## Task instructions
Retype each record exactly; no pictures.

## Extracted records
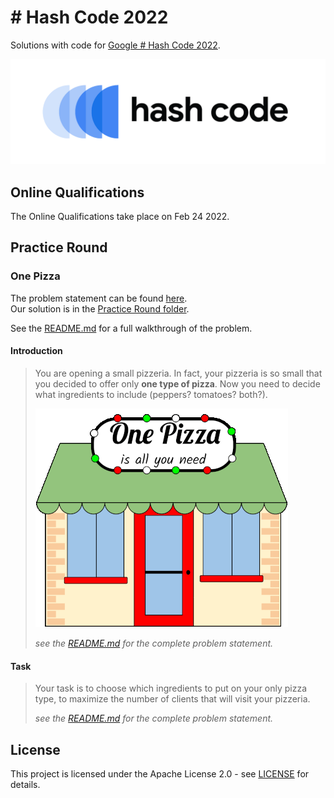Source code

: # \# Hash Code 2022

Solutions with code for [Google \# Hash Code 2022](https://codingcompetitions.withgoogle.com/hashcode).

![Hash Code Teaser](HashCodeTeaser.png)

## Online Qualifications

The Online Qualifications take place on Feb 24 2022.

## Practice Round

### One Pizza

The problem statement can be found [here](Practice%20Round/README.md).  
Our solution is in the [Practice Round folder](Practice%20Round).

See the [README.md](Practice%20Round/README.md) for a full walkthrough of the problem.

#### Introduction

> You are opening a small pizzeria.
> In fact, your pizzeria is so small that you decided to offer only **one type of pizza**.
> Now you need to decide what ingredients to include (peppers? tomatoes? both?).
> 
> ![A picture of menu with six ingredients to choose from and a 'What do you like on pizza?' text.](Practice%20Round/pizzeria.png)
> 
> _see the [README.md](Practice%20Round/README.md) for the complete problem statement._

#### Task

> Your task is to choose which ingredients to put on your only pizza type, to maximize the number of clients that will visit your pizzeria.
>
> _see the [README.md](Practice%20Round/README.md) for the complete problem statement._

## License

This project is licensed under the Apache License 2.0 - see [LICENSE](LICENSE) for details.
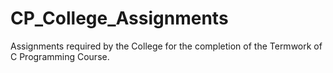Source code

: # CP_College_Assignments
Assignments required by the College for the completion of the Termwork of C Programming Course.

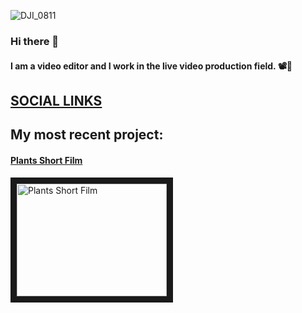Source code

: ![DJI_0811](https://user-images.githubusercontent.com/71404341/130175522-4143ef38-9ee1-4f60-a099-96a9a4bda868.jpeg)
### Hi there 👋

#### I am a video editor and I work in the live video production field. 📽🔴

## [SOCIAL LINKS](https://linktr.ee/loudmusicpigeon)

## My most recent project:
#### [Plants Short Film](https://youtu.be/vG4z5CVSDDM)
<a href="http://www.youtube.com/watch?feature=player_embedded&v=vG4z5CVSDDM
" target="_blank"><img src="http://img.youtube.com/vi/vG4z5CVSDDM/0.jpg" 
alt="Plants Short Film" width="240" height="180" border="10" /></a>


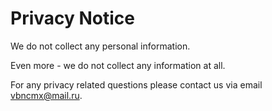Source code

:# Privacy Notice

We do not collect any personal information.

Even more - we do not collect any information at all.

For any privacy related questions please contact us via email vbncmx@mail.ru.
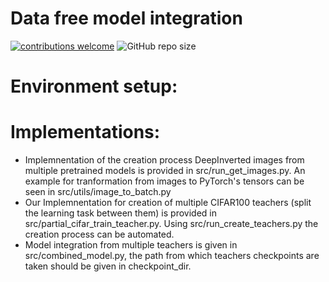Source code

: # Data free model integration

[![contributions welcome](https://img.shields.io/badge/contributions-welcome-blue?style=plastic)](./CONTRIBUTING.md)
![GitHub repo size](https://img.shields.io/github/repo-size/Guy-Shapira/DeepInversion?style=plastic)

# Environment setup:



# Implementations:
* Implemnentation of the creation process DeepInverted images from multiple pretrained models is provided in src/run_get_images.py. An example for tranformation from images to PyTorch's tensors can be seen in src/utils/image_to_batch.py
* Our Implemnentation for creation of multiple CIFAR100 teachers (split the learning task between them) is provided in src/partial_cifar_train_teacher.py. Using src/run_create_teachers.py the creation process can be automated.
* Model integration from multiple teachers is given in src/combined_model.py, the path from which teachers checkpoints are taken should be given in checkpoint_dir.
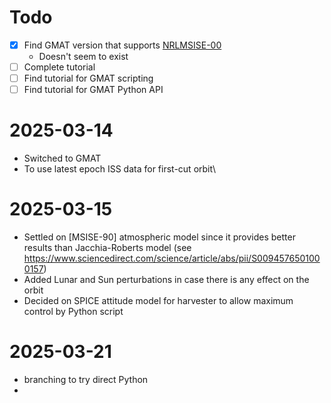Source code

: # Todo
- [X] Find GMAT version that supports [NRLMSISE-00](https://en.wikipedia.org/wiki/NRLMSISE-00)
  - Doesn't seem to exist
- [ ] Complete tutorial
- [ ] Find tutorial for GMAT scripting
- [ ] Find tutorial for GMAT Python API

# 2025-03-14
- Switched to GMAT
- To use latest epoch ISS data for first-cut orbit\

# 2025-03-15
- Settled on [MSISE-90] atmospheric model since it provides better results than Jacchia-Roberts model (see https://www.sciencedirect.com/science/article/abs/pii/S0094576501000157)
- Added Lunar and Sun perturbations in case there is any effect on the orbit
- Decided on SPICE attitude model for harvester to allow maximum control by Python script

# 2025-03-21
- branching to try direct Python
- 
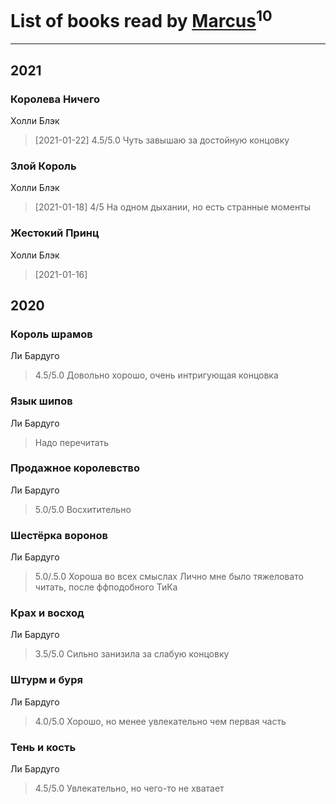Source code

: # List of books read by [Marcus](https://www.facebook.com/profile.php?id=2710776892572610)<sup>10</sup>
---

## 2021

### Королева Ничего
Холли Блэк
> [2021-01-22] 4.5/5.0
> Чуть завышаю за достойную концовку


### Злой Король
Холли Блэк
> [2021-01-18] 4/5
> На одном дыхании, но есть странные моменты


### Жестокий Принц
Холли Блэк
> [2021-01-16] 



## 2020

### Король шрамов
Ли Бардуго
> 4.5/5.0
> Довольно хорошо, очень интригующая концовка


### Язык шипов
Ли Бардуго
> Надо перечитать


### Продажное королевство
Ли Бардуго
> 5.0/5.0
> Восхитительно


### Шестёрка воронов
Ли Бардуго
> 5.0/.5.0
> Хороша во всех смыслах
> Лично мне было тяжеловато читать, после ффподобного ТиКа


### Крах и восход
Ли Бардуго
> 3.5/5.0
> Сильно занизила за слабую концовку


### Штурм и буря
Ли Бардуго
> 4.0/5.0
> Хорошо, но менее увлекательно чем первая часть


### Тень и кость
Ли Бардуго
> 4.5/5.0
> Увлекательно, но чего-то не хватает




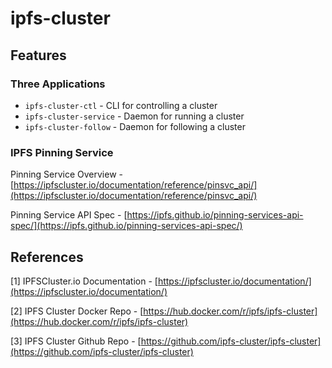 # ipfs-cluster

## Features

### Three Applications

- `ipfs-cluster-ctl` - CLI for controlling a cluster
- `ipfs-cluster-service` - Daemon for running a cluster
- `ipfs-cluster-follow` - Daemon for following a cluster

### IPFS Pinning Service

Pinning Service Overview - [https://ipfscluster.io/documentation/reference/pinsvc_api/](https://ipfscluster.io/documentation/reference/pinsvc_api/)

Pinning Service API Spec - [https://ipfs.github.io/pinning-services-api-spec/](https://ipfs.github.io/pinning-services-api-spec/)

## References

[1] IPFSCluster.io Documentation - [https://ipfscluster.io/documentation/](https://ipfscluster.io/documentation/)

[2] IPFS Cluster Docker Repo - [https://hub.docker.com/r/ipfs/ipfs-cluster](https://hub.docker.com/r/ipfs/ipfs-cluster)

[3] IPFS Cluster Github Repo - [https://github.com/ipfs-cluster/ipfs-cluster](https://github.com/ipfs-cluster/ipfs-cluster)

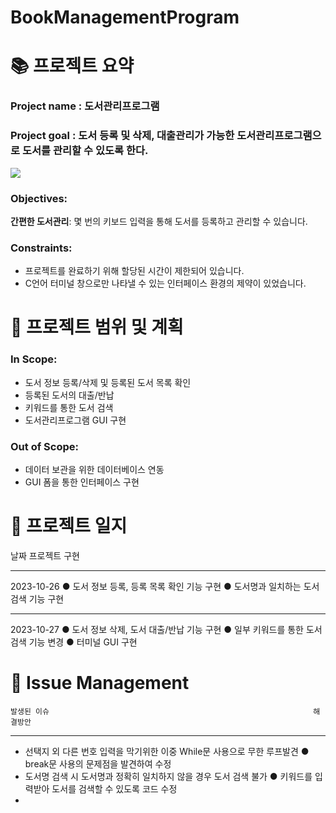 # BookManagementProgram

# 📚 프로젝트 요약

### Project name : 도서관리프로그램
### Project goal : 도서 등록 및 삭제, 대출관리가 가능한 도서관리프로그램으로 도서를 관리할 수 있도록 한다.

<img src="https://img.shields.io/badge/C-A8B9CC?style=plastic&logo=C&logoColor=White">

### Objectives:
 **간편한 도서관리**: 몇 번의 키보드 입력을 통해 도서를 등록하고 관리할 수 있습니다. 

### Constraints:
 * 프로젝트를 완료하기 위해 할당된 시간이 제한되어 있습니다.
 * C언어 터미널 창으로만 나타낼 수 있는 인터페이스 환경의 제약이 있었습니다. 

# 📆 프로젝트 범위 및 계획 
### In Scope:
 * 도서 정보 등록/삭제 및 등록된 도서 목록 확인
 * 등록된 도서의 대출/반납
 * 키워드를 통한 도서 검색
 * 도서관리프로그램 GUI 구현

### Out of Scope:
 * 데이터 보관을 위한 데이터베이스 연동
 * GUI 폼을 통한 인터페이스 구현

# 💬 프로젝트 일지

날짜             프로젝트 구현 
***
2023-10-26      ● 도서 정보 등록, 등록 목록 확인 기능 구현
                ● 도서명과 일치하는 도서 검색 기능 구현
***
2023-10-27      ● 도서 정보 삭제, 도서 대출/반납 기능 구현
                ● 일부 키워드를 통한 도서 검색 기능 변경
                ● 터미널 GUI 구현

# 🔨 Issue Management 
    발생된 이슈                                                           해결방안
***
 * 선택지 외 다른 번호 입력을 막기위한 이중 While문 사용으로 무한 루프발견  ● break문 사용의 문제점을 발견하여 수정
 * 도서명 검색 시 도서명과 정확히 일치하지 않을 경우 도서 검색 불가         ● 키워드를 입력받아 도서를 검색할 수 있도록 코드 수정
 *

## Exercise response
Source code

: # \# Hash Code 2022

Solutions with code for [Google \# Hash Code 2022](https://codingcompetitions.withgoogle.com/hashcode).

![Hash Code Teaser](HashCodeTeaser.png)

## Online Qualifications

The Online Qualifications take place on Feb 24 2022.

## Practice Round

### One Pizza

The problem statement can be found [here](Practice%20Round/README.md).  
Our solution is in the [Practice Round folder](Practice%20Round).

See the [README.md](Practice%20Round/README.md) for a full walkthrough of the problem.

#### Introduction

> You are opening a small pizzeria.
> In fact, your pizzeria is so small that you decided to offer only **one type of pizza**.
> Now you need to decide what ingredients to include (peppers? tomatoes? both?).
> 
> ![A picture of menu with six ingredients to choose from and a 'What do you like on pizza?' text.](Practice%20Round/pizzeria.png)
> 
> _see the [README.md](Practice%20Round/README.md) for the complete problem statement._

#### Task

> Your task is to choose which ingredients to put on your only pizza type, to maximize the number of clients that will visit your pizzeria.
>
> _see the [README.md](Practice%20Round/README.md) for the complete problem statement._

## License

This project is licensed under the Apache License 2.0 - see [LICENSE](LICENSE) for details.
Source code

: # CP_College_Assignments
Assignments required by the College for the completion of the Termwork of C Programming Course.

Source code

: ![DJI_0811](https://user-images.githubusercontent.com/71404341/130175522-4143ef38-9ee1-4f60-a099-96a9a4bda868.jpeg)
### Hi there 👋

#### I am a video editor and I work in the live video production field. 📽🔴

## [SOCIAL LINKS](https://linktr.ee/loudmusicpigeon)

## My most recent project:
#### [Plants Short Film](https://youtu.be/vG4z5CVSDDM)
<a href="http://www.youtube.com/watch?feature=player_embedded&v=vG4z5CVSDDM
" target="_blank"><img src="http://img.youtube.com/vi/vG4z5CVSDDM/0.jpg" 
alt="Plants Short Film" width="240" height="180" border="10" /></a>


Source code

:# Privacy Notice

We do not collect any personal information.

Even more - we do not collect any information at all.

For any privacy related questions please contact us via email vbncmx@mail.ru.
Source code

: # Data free model integration

[![contributions welcome](https://img.shields.io/badge/contributions-welcome-blue?style=plastic)](./CONTRIBUTING.md)
![GitHub repo size](https://img.shields.io/github/repo-size/Guy-Shapira/DeepInversion?style=plastic)

# Environment setup:



# Implementations:
* Implemnentation of the creation process DeepInverted images from multiple pretrained models is provided in src/run_get_images.py. An example for tranformation from images to PyTorch's tensors can be seen in src/utils/image_to_batch.py
* Our Implemnentation for creation of multiple CIFAR100 teachers (split the learning task between them) is provided in src/partial_cifar_train_teacher.py. Using src/run_create_teachers.py the creation process can be automated.
* Model integration from multiple teachers is given in src/combined_model.py, the path from which teachers checkpoints are taken should be given in checkpoint_dir.
Source code

: # Todo
- [X] Find GMAT version that supports [NRLMSISE-00](https://en.wikipedia.org/wiki/NRLMSISE-00)
  - Doesn't seem to exist
- [ ] Complete tutorial
- [ ] Find tutorial for GMAT scripting
- [ ] Find tutorial for GMAT Python API

# 2025-03-14
- Switched to GMAT
- To use latest epoch ISS data for first-cut orbit\

# 2025-03-15
- Settled on [MSISE-90] atmospheric model since it provides better results than Jacchia-Roberts model (see https://www.sciencedirect.com/science/article/abs/pii/S0094576501000157)
- Added Lunar and Sun perturbations in case there is any effect on the orbit
- Decided on SPICE attitude model for harvester to allow maximum control by Python script

# 2025-03-21
- branching to try direct Python
- 
Source code

: # List of books read by [Marcus](https://www.facebook.com/profile.php?id=2710776892572610)<sup>10</sup>
---

## 2021

### Королева Ничего
Холли Блэк
> [2021-01-22] 4.5/5.0
> Чуть завышаю за достойную концовку


### Злой Король
Холли Блэк
> [2021-01-18] 4/5
> На одном дыхании, но есть странные моменты


### Жестокий Принц
Холли Блэк
> [2021-01-16] 



## 2020

### Король шрамов
Ли Бардуго
> 4.5/5.0
> Довольно хорошо, очень интригующая концовка


### Язык шипов
Ли Бардуго
> Надо перечитать


### Продажное королевство
Ли Бардуго
> 5.0/5.0
> Восхитительно


### Шестёрка воронов
Ли Бардуго
> 5.0/.5.0
> Хороша во всех смыслах
> Лично мне было тяжеловато читать, после ффподобного ТиКа


### Крах и восход
Ли Бардуго
> 3.5/5.0
> Сильно занизила за слабую концовку


### Штурм и буря
Ли Бардуго
> 4.0/5.0
> Хорошо, но менее увлекательно чем первая часть


### Тень и кость
Ли Бардуго
> 4.5/5.0
> Увлекательно, но чего-то не хватает




 # ipfs-cluster

## Features

### Three Applications

- `ipfs-cluster-ctl` - CLI for controlling a cluster
- `ipfs-cluster-service` - Daemon for running a cluster
- `ipfs-cluster-follow` - Daemon for following a cluster

### IPFS Pinning Service

Pinning Service Overview - [https://ipfscluster.io/documentation/reference/pinsvc_api/](https://ipfscluster.io/documentation/reference/pinsvc_api/)

Pinning Service API Spec - [https://ipfs.github.io/pinning-services-api-spec/](https://ipfs.github.io/pinning-services-api-spec/)

## References

[1] IPFSCluster.io Documentation - [https://ipfscluster.io/documentation/](https://ipfscluster.io/documentation/)

[2] IPFS Cluster Docker Repo - [https://hub.docker.com/r/ipfs/ipfs-cluster](https://hub.docker.com/r/ipfs/ipfs-cluster)

[3] IPFS Cluster Github Repo - [https://github.com/ipfs-cluster/ipfs-cluster](https://github.com/ipfs-cluster/ipfs-cluster)

 # BookManagementProgram

# 📚 프로젝트 요약

### Project name : 도서관리프로그램
### Project goal : 도서 등록 및 삭제, 대출관리가 가능한 도서관리프로그램으로 도서를 관리할 수 있도록 한다.

<img src="https://img.shields.io/badge/C-A8B9CC?style=plastic&logo=C&logoColor=White">

### Objectives:
 **간편한 도서관리**: 몇 번의 키보드 입력을 통해 도서를 등록하고 관리할 수 있습니다. 

### Constraints:
 * 프로젝트를 완료하기 위해 할당된 시간이 제한되어 있습니다.
 * C언어 터미널 창으로만 나타낼 수 있는 인터페이스 환경의 제약이 있었습니다. 

# 📆 프로젝트 범위 및 계획 
### In Scope:
 * 도서 정보 등록/삭제 및 등록된 도서 목록 확인
 * 등록된 도서의 대출/반납
 * 키워드를 통한 도서 검색
 * 도서관리프로그램 GUI 구현

### Out of Scope:
 * 데이터 보관을 위한 데이터베이스 연동
 * GUI 폼을 통한 인터페이스 구현

# 💬 프로젝트 일지

날짜             프로젝트 구현 
***
2023-10-26      ● 도서 정보 등록, 등록 목록 확인 기능 구현
                ● 도서명과 일치하는 도서 검색 기능 구현
***
2023-10-27      ● 도서 정보 삭제, 도서 대출/반납 기능 구현
                ● 일부 키워드를 통한 도서 검색 기능 변경
                ● 터미널 GUI 구현

# 🔨 Issue Management 
    발생된 이슈                                                           해결방안
***
 * 선택지 외 다른 번호 입력을 막기위한 이중 While문 사용으로 무한 루프발견  ● break문 사용의 문제점을 발견하여 수정
 * 도서명 검색 시 도서명과 정확히 일치하지 않을 경우 도서 검색 불가         ● 키워드를 입력받아 도서를 검색할 수 있도록 코드 수정
 *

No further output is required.